Reproduce exactly, from the line containing "Select a NIC", every line down to the end of the data below.

◆ Stored data entries ◆
= = = = = = =
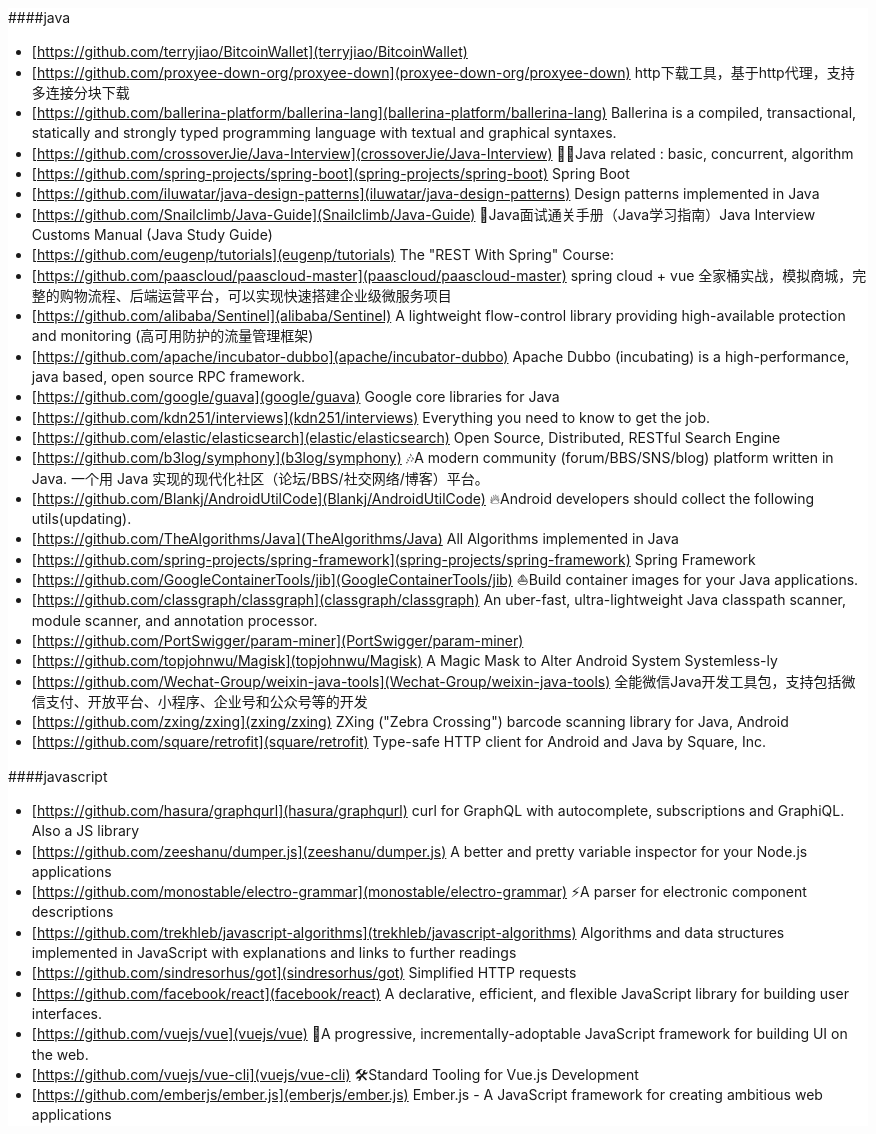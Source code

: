 ####java
* [https://github.com/terryjiao/BitcoinWallet](terryjiao/BitcoinWallet)
* [https://github.com/proxyee-down-org/proxyee-down](proxyee-down-org/proxyee-down) http下载工具，基于http代理，支持多连接分块下载
* [https://github.com/ballerina-platform/ballerina-lang](ballerina-platform/ballerina-lang) Ballerina is a compiled, transactional, statically and strongly typed programming language with textual and graphical syntaxes.
* [https://github.com/crossoverJie/Java-Interview](crossoverJie/Java-Interview) 👨‍🎓Java related : basic, concurrent, algorithm
* [https://github.com/spring-projects/spring-boot](spring-projects/spring-boot) Spring Boot
* [https://github.com/iluwatar/java-design-patterns](iluwatar/java-design-patterns) Design patterns implemented in Java
* [https://github.com/Snailclimb/Java-Guide](Snailclimb/Java-Guide) 📖Java面试通关手册（Java学习指南）Java Interview Customs Manual (Java Study Guide)
* [https://github.com/eugenp/tutorials](eugenp/tutorials) The "REST With Spring" Course:
* [https://github.com/paascloud/paascloud-master](paascloud/paascloud-master) spring cloud + vue 全家桶实战，模拟商城，完整的购物流程、后端运营平台，可以实现快速搭建企业级微服务项目
* [https://github.com/alibaba/Sentinel](alibaba/Sentinel) A lightweight flow-control library providing high-available protection and monitoring (高可用防护的流量管理框架)
* [https://github.com/apache/incubator-dubbo](apache/incubator-dubbo) Apache Dubbo (incubating) is a high-performance, java based, open source RPC framework.
* [https://github.com/google/guava](google/guava) Google core libraries for Java
* [https://github.com/kdn251/interviews](kdn251/interviews) Everything you need to know to get the job.
* [https://github.com/elastic/elasticsearch](elastic/elasticsearch) Open Source, Distributed, RESTful Search Engine
* [https://github.com/b3log/symphony](b3log/symphony) 🎶A modern community (forum/BBS/SNS/blog) platform written in Java. 一个用 Java 实现的现代化社区（论坛/BBS/社交网络/博客）平台。
* [https://github.com/Blankj/AndroidUtilCode](Blankj/AndroidUtilCode) 🔥Android developers should collect the following utils(updating).
* [https://github.com/TheAlgorithms/Java](TheAlgorithms/Java) All Algorithms implemented in Java
* [https://github.com/spring-projects/spring-framework](spring-projects/spring-framework) Spring Framework
* [https://github.com/GoogleContainerTools/jib](GoogleContainerTools/jib) ⛵️Build container images for your Java applications.
* [https://github.com/classgraph/classgraph](classgraph/classgraph) An uber-fast, ultra-lightweight Java classpath scanner, module scanner, and annotation processor.
* [https://github.com/PortSwigger/param-miner](PortSwigger/param-miner)
* [https://github.com/topjohnwu/Magisk](topjohnwu/Magisk) A Magic Mask to Alter Android System Systemless-ly
* [https://github.com/Wechat-Group/weixin-java-tools](Wechat-Group/weixin-java-tools) 全能微信Java开发工具包，支持包括微信支付、开放平台、小程序、企业号和公众号等的开发
* [https://github.com/zxing/zxing](zxing/zxing) ZXing ("Zebra Crossing") barcode scanning library for Java, Android
* [https://github.com/square/retrofit](square/retrofit) Type-safe HTTP client for Android and Java by Square, Inc.

####javascript
* [https://github.com/hasura/graphqurl](hasura/graphqurl) curl for GraphQL with autocomplete, subscriptions and GraphiQL. Also a JS library
* [https://github.com/zeeshanu/dumper.js](zeeshanu/dumper.js) A better and pretty variable inspector for your Node.js applications
* [https://github.com/monostable/electro-grammar](monostable/electro-grammar) ⚡️A parser for electronic component descriptions
* [https://github.com/trekhleb/javascript-algorithms](trekhleb/javascript-algorithms) Algorithms and data structures implemented in JavaScript with explanations and links to further readings
* [https://github.com/sindresorhus/got](sindresorhus/got) Simplified HTTP requests
* [https://github.com/facebook/react](facebook/react) A declarative, efficient, and flexible JavaScript library for building user interfaces.
* [https://github.com/vuejs/vue](vuejs/vue) 🖖A progressive, incrementally-adoptable JavaScript framework for building UI on the web.
* [https://github.com/vuejs/vue-cli](vuejs/vue-cli) 🛠️Standard Tooling for Vue.js Development
* [https://github.com/emberjs/ember.js](emberjs/ember.js) Ember.js - A JavaScript framework for creating ambitious web applications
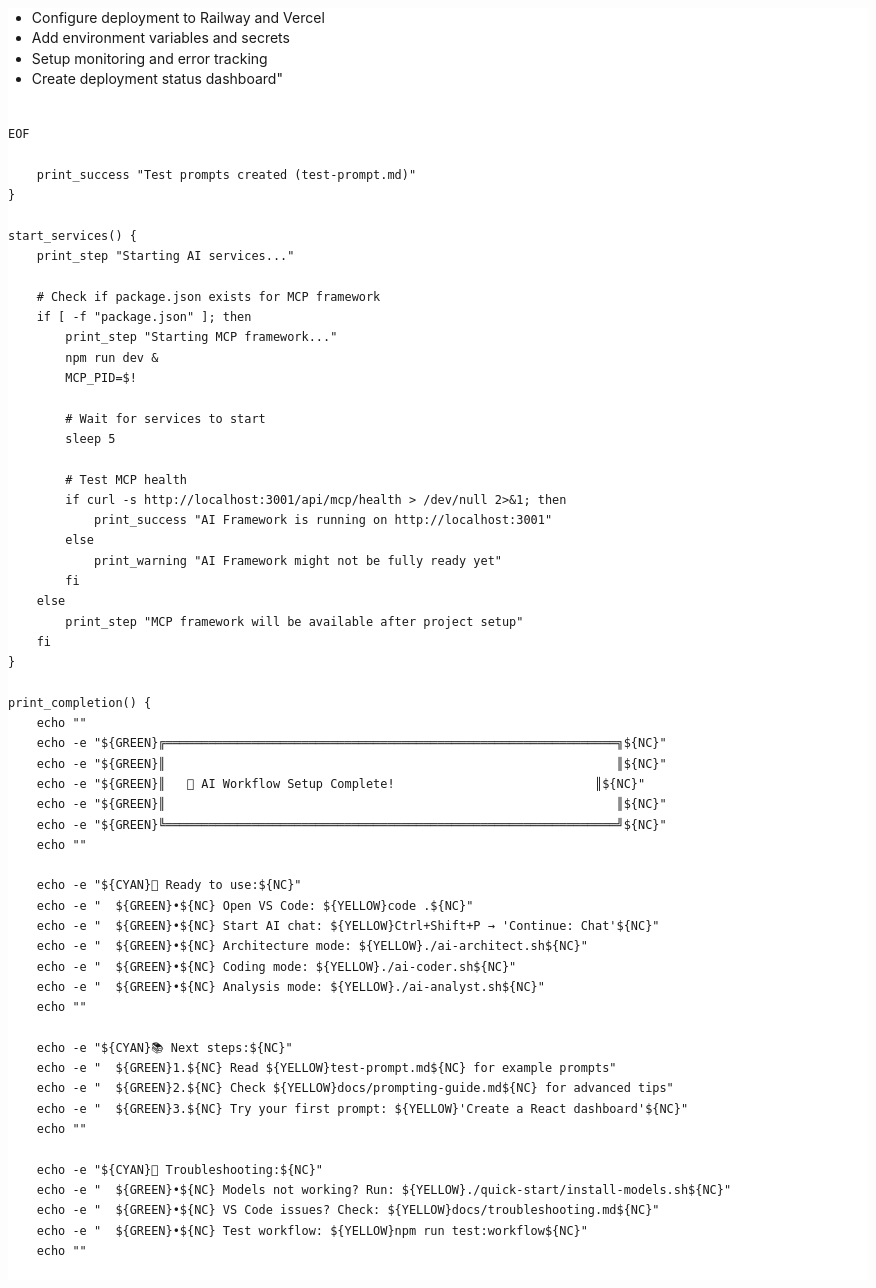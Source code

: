- Configure deployment to Railway and Vercel
- Add environment variables and secrets
- Setup monitoring and error tracking
- Create deployment status dashboard"
```

EOF

    print_success "Test prompts created (test-prompt.md)"
}

start_services() {
    print_step "Starting AI services..."
    
    # Check if package.json exists for MCP framework
    if [ -f "package.json" ]; then
        print_step "Starting MCP framework..."
        npm run dev &
        MCP_PID=$!
        
        # Wait for services to start
        sleep 5
        
        # Test MCP health
        if curl -s http://localhost:3001/api/mcp/health > /dev/null 2>&1; then
            print_success "AI Framework is running on http://localhost:3001"
        else
            print_warning "AI Framework might not be fully ready yet"
        fi
    else
        print_step "MCP framework will be available after project setup"
    fi
}

print_completion() {
    echo ""
    echo -e "${GREEN}╔═══════════════════════════════════════════════════════════════╗${NC}"
    echo -e "${GREEN}║                                                               ║${NC}"
    echo -e "${GREEN}║   🎉 AI Workflow Setup Complete!                            ║${NC}"
    echo -e "${GREEN}║                                                               ║${NC}"
    echo -e "${GREEN}╚═══════════════════════════════════════════════════════════════╝${NC}"
    echo ""
    
    echo -e "${CYAN}🚀 Ready to use:${NC}"
    echo -e "  ${GREEN}•${NC} Open VS Code: ${YELLOW}code .${NC}"
    echo -e "  ${GREEN}•${NC} Start AI chat: ${YELLOW}Ctrl+Shift+P → 'Continue: Chat'${NC}"
    echo -e "  ${GREEN}•${NC} Architecture mode: ${YELLOW}./ai-architect.sh${NC}"
    echo -e "  ${GREEN}•${NC} Coding mode: ${YELLOW}./ai-coder.sh${NC}"
    echo -e "  ${GREEN}•${NC} Analysis mode: ${YELLOW}./ai-analyst.sh${NC}"
    echo ""
    
    echo -e "${CYAN}📚 Next steps:${NC}"
    echo -e "  ${GREEN}1.${NC} Read ${YELLOW}test-prompt.md${NC} for example prompts"
    echo -e "  ${GREEN}2.${NC} Check ${YELLOW}docs/prompting-guide.md${NC} for advanced tips"
    echo -e "  ${GREEN}3.${NC} Try your first prompt: ${YELLOW}'Create a React dashboard'${NC}"
    echo ""
    
    echo -e "${CYAN}🔧 Troubleshooting:${NC}"
    echo -e "  ${GREEN}•${NC} Models not working? Run: ${YELLOW}./quick-start/install-models.sh${NC}"
    echo -e "  ${GREEN}•${NC} VS Code issues? Check: ${YELLOW}docs/troubleshooting.md${NC}"
    echo -e "  ${GREEN}•${NC} Test workflow: ${YELLOW}npm run test:workflow${NC}"
    echo ""
    
```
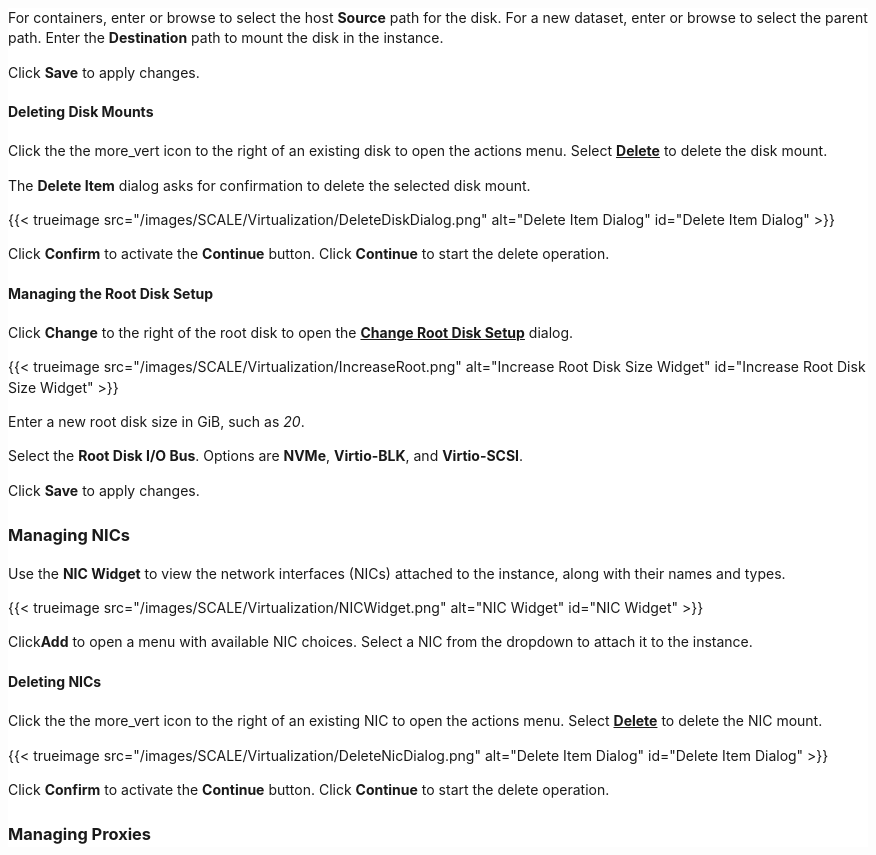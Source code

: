 For containers, enter or browse to select the host **Source** path for the disk.
For a new dataset, enter or browse to select the parent path.
Enter the **Destination** path to mount the disk in the instance.

Click **Save** to apply changes.

#### Deleting Disk Mounts

Click the the <span class="material-icons">more_vert</span> icon to the right of an existing disk to open the actions menu.
Select [**Delete**](#deleting-disk-mounts) to delete the disk mount.

The **Delete Item** dialog asks for confirmation to delete the selected disk mount.

{{< trueimage src="/images/SCALE/Virtualization/DeleteDiskDialog.png" alt="Delete Item Dialog" id="Delete Item Dialog" >}}

Click **Confirm** to activate the **Continue** button.
Click **Continue** to start the delete operation.

#### Managing the Root Disk Setup

Click **Change** to the right of the root disk to open the [**Change Root Disk Setup**](#managing-the-root-disk-setup) dialog.

{{< trueimage src="/images/SCALE/Virtualization/IncreaseRoot.png" alt="Increase Root Disk Size Widget" id="Increase Root Disk Size Widget" >}}

Enter a new root disk size in GiB, such as *20*.

Select the **Root Disk I/O Bus**.
Options are **NVMe**, **Virtio-BLK**, and **Virtio-SCSI**.

Click **Save** to apply changes.

### Managing NICs

Use the **NIC Widget** to view the network interfaces (NICs) attached to the instance, along with their names and types.

{{< trueimage src="/images/SCALE/Virtualization/NICWidget.png" alt="NIC Widget" id="NIC Widget" >}}

Click**Add** to open a menu with available NIC choices.
Select a NIC from the dropdown to attach it to the instance.

#### Deleting NICs

Click the the <span class="material-icons">more_vert</span> icon to the right of an existing NIC to open the actions menu.
Select [**Delete**](#deleting-disk-mounts) to delete the NIC mount.

{{< trueimage src="/images/SCALE/Virtualization/DeleteNicDialog.png" alt="Delete Item Dialog" id="Delete Item Dialog" >}}

Click **Confirm** to activate the **Continue** button.
Click **Continue** to start the delete operation.

### Managing Proxies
= = = = = = =
◆ Response box ◆
Select a NIC from the dropdown to attach it to the instance.

#### Deleting NICs

Click the the <span class="material-icons">more_vert</span> icon to the right of an existing NIC to open the actions menu.
Select [**Delete**](#deleting-disk-mounts) to delete the NIC mount.

{{< trueimage src="/images/SCALE/Virtualization/DeleteNicDialog.png" alt="Delete Item Dialog" id="Delete Item Dialog" >}}

Click **Confirm** to activate the **Continue** button.
Click **Continue** to start the delete operation.

### Managing Proxies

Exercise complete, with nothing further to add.